L’état de la culture au Maroc justifie-il cette sortie radicale ? Sommes-nous sous un régime dictatorial selon les critères convenus notamment aux Nations unies ? Les libertés constitutionnelles individuelles et collectives sont-elles à ce point absentes ou combattues dans ce pays ? La production culturelle est-elle à ce point contrôlée par le pouvoir pour que chaque créateur dorme la peur au ventre et la terreur dans la tête de peur de ne pas pouvoir se réveiller libre ? Le tableau dressé par les 400 a tellement peu de rapport avec la réalité de la création au Maroc qu’il en devient caricatural.

On peut chercher la main de l’étranger dans cette initiative.

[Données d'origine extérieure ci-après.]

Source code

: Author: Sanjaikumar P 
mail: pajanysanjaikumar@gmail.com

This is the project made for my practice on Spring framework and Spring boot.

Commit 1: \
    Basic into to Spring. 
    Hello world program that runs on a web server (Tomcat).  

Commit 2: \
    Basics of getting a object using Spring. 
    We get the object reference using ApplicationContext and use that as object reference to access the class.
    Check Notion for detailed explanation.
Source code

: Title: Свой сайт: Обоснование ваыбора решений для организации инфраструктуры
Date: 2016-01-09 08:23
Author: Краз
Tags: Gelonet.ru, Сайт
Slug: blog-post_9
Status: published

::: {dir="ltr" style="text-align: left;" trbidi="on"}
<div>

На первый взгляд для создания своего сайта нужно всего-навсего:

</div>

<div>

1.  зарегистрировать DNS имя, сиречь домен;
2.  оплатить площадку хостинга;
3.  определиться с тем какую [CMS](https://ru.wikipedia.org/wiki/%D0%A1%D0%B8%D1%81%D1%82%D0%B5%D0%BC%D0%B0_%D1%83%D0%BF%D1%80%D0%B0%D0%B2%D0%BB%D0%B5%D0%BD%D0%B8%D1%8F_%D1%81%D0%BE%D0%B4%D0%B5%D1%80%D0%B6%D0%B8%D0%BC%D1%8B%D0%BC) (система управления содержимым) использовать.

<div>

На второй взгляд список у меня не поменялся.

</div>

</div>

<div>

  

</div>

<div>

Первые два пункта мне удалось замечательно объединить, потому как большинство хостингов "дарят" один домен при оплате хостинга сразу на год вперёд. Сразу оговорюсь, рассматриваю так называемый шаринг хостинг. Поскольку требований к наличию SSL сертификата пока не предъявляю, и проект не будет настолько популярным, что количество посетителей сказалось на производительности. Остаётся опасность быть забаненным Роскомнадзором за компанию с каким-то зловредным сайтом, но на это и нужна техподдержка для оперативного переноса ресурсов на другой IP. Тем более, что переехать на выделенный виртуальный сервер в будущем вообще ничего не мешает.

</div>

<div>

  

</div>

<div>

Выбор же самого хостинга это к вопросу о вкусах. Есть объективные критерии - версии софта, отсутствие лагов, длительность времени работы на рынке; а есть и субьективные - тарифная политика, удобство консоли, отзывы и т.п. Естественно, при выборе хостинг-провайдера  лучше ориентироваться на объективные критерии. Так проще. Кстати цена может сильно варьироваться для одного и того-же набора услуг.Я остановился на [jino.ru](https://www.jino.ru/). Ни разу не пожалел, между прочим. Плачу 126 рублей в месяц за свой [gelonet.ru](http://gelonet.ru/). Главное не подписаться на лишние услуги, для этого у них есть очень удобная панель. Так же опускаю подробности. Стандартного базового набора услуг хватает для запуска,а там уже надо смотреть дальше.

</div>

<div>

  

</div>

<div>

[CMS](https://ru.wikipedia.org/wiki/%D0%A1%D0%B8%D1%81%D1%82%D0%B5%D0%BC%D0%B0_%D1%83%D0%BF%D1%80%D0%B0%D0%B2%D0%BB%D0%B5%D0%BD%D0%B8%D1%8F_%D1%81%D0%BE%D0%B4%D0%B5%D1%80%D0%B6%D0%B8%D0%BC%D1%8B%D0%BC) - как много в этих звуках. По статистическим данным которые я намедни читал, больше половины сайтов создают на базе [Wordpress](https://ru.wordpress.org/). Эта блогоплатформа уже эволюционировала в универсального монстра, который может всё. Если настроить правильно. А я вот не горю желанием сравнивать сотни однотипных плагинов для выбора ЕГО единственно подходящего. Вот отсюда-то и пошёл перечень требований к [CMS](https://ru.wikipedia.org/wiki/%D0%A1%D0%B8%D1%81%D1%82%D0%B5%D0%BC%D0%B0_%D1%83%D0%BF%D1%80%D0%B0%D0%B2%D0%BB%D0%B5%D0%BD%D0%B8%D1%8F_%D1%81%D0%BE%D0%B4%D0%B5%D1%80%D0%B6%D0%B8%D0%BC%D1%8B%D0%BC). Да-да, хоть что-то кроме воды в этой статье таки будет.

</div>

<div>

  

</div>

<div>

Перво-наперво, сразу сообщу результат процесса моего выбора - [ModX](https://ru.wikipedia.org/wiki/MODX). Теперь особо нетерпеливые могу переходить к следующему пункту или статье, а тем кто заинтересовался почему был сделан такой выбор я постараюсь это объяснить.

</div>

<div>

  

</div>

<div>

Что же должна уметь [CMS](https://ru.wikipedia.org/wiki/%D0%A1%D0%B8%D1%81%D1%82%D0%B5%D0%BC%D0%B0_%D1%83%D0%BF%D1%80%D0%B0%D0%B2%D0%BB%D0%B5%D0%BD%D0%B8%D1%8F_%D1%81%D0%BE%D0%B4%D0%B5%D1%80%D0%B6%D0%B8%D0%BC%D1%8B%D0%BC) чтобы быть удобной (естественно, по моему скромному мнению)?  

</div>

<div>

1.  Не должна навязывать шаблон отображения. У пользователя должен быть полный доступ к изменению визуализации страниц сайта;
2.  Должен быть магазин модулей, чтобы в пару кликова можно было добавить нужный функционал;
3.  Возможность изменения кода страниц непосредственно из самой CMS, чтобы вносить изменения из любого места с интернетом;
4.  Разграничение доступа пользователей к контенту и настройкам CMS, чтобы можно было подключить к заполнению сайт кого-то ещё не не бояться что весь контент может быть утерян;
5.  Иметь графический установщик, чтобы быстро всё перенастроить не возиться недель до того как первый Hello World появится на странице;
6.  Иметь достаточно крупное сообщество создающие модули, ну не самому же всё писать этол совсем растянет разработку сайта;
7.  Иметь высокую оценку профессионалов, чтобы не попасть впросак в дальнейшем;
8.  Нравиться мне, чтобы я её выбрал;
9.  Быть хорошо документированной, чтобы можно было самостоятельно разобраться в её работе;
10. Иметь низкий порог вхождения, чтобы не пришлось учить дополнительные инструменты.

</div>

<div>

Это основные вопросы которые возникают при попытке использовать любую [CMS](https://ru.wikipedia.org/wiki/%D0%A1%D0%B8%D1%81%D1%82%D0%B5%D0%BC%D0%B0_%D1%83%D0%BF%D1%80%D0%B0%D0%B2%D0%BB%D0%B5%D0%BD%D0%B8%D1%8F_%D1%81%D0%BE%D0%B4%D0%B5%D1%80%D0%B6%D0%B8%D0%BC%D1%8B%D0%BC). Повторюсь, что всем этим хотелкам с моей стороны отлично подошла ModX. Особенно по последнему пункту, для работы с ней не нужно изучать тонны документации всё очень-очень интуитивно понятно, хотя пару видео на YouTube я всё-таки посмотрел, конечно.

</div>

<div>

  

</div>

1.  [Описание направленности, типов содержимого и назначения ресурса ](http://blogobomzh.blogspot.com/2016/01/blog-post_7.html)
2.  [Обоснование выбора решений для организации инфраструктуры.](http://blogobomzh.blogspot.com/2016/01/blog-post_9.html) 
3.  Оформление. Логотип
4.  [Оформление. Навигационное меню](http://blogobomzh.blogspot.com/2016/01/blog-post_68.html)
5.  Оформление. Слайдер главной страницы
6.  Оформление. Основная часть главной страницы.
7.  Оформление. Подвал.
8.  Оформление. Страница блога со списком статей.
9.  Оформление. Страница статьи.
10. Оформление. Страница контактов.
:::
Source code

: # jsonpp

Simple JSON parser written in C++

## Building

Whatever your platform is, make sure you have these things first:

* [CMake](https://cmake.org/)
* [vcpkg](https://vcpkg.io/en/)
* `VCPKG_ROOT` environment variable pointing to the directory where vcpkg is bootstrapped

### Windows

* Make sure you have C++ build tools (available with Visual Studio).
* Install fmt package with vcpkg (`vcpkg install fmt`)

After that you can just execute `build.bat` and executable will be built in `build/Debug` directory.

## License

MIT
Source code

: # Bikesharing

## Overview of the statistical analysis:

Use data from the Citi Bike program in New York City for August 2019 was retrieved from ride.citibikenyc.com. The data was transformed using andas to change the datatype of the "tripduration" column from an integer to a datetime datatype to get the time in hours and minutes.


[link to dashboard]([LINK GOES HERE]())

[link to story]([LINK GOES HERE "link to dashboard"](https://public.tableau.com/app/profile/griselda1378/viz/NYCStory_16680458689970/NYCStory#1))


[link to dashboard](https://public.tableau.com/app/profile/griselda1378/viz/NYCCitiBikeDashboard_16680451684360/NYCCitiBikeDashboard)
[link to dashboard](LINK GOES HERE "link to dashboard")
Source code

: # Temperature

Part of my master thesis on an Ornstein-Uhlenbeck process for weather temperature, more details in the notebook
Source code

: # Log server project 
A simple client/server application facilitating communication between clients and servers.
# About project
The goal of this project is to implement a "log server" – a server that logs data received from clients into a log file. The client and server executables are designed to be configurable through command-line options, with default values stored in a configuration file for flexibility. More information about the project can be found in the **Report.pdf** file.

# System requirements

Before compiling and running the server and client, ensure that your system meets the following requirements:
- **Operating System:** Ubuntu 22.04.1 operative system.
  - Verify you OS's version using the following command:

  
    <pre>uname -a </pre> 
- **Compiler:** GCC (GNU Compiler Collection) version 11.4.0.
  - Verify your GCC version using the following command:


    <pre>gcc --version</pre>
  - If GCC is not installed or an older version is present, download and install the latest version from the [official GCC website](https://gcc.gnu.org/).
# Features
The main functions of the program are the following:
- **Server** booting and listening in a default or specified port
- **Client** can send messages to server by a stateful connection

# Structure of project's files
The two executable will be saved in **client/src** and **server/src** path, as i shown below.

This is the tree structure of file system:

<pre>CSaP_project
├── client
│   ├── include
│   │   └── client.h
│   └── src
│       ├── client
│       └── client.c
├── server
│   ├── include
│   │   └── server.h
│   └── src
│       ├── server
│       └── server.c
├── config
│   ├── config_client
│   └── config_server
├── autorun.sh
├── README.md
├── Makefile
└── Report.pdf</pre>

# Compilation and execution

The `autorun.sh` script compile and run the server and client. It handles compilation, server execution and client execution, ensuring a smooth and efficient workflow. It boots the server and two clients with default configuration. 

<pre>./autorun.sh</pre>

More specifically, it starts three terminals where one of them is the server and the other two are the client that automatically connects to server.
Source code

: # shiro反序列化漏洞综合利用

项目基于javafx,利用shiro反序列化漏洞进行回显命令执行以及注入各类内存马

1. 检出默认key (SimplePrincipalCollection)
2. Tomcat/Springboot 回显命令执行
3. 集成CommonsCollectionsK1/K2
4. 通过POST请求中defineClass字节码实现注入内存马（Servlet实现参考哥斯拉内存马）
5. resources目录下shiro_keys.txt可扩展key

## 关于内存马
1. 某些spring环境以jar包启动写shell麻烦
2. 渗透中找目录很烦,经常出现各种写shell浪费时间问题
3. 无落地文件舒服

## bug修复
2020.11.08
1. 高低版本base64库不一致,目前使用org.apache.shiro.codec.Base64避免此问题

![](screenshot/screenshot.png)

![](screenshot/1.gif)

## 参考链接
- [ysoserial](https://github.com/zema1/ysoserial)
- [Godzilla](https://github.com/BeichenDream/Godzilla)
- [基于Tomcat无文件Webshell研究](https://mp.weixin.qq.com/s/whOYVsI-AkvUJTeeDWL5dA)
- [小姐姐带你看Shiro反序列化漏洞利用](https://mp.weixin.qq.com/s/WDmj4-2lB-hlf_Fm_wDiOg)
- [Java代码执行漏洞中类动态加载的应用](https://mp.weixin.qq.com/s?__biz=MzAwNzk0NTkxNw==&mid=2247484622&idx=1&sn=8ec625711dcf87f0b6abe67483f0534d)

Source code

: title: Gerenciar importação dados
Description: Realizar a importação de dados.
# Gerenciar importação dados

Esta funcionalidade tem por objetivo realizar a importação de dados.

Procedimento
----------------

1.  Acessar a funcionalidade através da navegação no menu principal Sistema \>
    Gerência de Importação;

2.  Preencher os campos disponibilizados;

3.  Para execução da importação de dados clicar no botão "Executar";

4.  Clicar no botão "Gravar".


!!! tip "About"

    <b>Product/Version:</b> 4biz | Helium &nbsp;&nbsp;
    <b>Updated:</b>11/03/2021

On trouvera probablement des traces substantielles de ceux qui en veulent, régulièrement et durablement, — des professionnels — à ce pays. Mais cela ne peut pas expliquer le paradoxe de cette pétition qui dès sa naissance est reniée par une bonne partie de ses signataires. C’est comme si les gens abusés avaient signé dans un état second, et que le réveil fut brutal. Comme un sortilège, ou tout simplement une manœuvre de mauvaise foi qui a réussi plus qu’espéré.

Ce que l’Etat marocain fait pour l’art est unique dans le monde arabe. Il soutient d’une manière substantielle la chanson, le théâtre, le cinéma, les festivals, le livre, la presse, les arts plastiques etc. Aucun type ou mode de création n’échappe à la prodigalité de l’Etat dont les critères d’attribution sont souvent considérés par des signataires eux-mêmes comme étant trop généreux.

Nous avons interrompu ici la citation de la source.